Recipe and Formulation Management. To achieve consistency of products in taste, texture, appearance, potency and intended results, complex recipe and formula management are maintained with a real-time ERP solution that delivers tightly managed control. Raw material data, version and revision information and production notes are documented for each batch. The monitoring of key quality specifications such as THC and CBD percentage, containment and impurities testing, etc. are readily handled within the system and allows for the scalability of recipes as needed. Direct access to the calculation of specific nutritional values, which includes ingredient and allergen information, provides accurate labeling and consumer information for product packaging—a valuable asset in the cannabis edibles market. R&D functionality supports the creation of new and innovative edibles and marijuana-infused beverages in a sandbox environment to meet the demands of this consumer-driven market.

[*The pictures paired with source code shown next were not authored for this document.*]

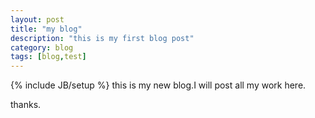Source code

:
 ```yaml
---
layout: post
title: "my blog"
description: "this is my first blog post"
category: blog
tags: [blog,test]
---
```

{% include JB/setup %}
this is my new blog.I will post all my work here.

thanks.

Approved Supplier Relationships. Assurance of cannabis edible safety is enhanced through the acquisition of quality raw materials from trusted vendors. An ERP solution plays an essential role in the process as it maintains a supplier list by documenting detailed supplier information and test results to assure in-house qualifications and potency standards are met. A fully-integrated ERP system regulates quality control testing to ensure consistent and approved materials are being used and undeclared substances, harmful chemicals and impure ingredients are unable to infiltrate the supply chain. Failure to meet quality control standards results in ingredients being quarantined, removed from production and disposed of safely, and indicates that a search for alternate vendors is needed. This detailed level of documentation is a best practice for maintaining current and accurate supplier information in the event of a product recall.

Current Good Manufacturing Practices (cGMPs). As the bedrock for the food and beverage industries, following cGMPs establishes an important foundation for the edibles market. An ERP efficiently documents processes to ensure safe and sanitary manufacturing, storage and packaging of food for human consumption. This includes monitoring equipment status, establishing cleaning and hygienic procedures, training employees, reporting illnesses, maintaining food and cannabis handling certifications and eliminating allergen cross-contact risks. Validating procedures within an ERP solution automates documentation of an audit trail and addresses food safety concerns more efficiently than manual methods.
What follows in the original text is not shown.